Далеко остались степи Манчжурии, будто их никогда и не было вовсе и нет теперь.
Все глубже, глубже погружается он в покой и тишину, словно прячется в себя, уходит в свою душу…
А сверчок все трещит…
Теперь уж, кажется, он кричит громко, настойчиво, будто зовет кого-то издали.
— Иди, иди! Проснись!
И издали плывут знакомые звуки, знакомые картины. Тоненьким голоском заржал жеребенок, тарахтит телега.
Дорога у них в деревне шла около речки. Вон она баба стоит около берега, подоткнув подол, по щиколотки, в воде, колотит белье пральником. Звонко стучит пральник.
Дьячок сидит около моста под ракитой с удочкой.
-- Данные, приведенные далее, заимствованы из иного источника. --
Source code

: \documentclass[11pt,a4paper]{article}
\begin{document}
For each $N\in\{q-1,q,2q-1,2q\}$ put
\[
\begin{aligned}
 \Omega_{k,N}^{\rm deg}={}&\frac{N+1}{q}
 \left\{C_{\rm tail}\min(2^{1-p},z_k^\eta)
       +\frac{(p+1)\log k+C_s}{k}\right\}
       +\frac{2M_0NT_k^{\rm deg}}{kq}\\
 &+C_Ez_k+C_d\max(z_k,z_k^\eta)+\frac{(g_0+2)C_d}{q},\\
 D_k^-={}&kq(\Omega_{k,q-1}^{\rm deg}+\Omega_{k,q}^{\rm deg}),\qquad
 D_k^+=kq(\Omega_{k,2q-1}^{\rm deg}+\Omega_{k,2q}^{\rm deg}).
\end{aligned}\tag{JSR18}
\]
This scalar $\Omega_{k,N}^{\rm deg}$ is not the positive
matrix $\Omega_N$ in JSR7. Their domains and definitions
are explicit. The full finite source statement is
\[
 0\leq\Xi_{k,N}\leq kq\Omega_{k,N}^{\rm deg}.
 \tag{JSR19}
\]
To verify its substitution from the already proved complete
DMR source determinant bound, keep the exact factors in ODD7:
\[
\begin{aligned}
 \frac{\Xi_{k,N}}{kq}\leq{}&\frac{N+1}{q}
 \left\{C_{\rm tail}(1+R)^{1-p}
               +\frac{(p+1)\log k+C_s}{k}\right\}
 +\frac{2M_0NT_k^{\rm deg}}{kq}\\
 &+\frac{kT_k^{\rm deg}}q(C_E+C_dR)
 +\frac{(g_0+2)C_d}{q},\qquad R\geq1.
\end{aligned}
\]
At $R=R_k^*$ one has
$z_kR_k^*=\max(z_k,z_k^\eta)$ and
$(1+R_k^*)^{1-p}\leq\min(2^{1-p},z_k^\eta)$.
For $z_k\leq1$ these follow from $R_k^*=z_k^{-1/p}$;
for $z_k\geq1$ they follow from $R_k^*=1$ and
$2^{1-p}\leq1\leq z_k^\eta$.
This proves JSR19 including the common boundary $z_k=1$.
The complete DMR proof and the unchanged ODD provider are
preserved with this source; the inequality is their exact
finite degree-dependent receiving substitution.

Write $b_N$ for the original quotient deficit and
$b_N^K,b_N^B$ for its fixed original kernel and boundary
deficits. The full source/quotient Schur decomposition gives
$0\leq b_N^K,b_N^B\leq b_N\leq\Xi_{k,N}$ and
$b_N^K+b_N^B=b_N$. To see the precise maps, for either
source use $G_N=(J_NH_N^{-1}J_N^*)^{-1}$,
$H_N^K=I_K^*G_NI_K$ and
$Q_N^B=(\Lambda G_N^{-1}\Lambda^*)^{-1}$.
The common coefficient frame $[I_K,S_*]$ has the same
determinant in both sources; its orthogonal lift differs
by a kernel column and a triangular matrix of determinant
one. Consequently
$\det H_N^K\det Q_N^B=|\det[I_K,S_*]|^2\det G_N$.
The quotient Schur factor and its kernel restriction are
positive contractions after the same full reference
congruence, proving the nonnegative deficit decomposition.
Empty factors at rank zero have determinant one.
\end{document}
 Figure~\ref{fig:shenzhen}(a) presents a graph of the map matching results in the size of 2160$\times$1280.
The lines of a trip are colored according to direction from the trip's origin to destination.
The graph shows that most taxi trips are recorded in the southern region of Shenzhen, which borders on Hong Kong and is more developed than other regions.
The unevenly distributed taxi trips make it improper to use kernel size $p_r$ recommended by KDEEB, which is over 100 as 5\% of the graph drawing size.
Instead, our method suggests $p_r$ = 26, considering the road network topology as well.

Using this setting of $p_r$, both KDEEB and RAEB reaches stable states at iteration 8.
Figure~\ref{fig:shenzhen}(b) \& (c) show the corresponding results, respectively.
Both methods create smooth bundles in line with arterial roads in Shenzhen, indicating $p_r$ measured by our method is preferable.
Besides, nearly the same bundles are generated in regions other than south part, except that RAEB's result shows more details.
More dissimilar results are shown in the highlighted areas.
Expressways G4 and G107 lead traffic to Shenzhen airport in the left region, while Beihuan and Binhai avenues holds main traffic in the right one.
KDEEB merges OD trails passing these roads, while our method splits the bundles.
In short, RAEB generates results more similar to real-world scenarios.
Ишь как сверкнуло! Рыбу выхватил.
Трюк-трюк, трюк-трюк!..
Или это не рыба?..
Все смутнее и неопределеннее становится мысль. Звуки и образы тускнеют. Вечер наступил.
А! Ишь как сыростью тянет. Перепел крикнул и умолк. Далеко в поле простучали колеса… Пахнуло спелой рожью. Мгновенно заплескала река о берег.
Все тише кругом.
Где-то слышно, как запирают ворота и говорят про что-то, а про что — не разберешь — глухо и неясно…
Совсем незаметно наплыл сон, будто темная бесшумная волна перекатилась через Рябова.
Засыпая, он опять услышал сверчка.
И казалось ему, что он маленький лет девяти-десяти, и лежит на печке, а под печкой трещит сверчок.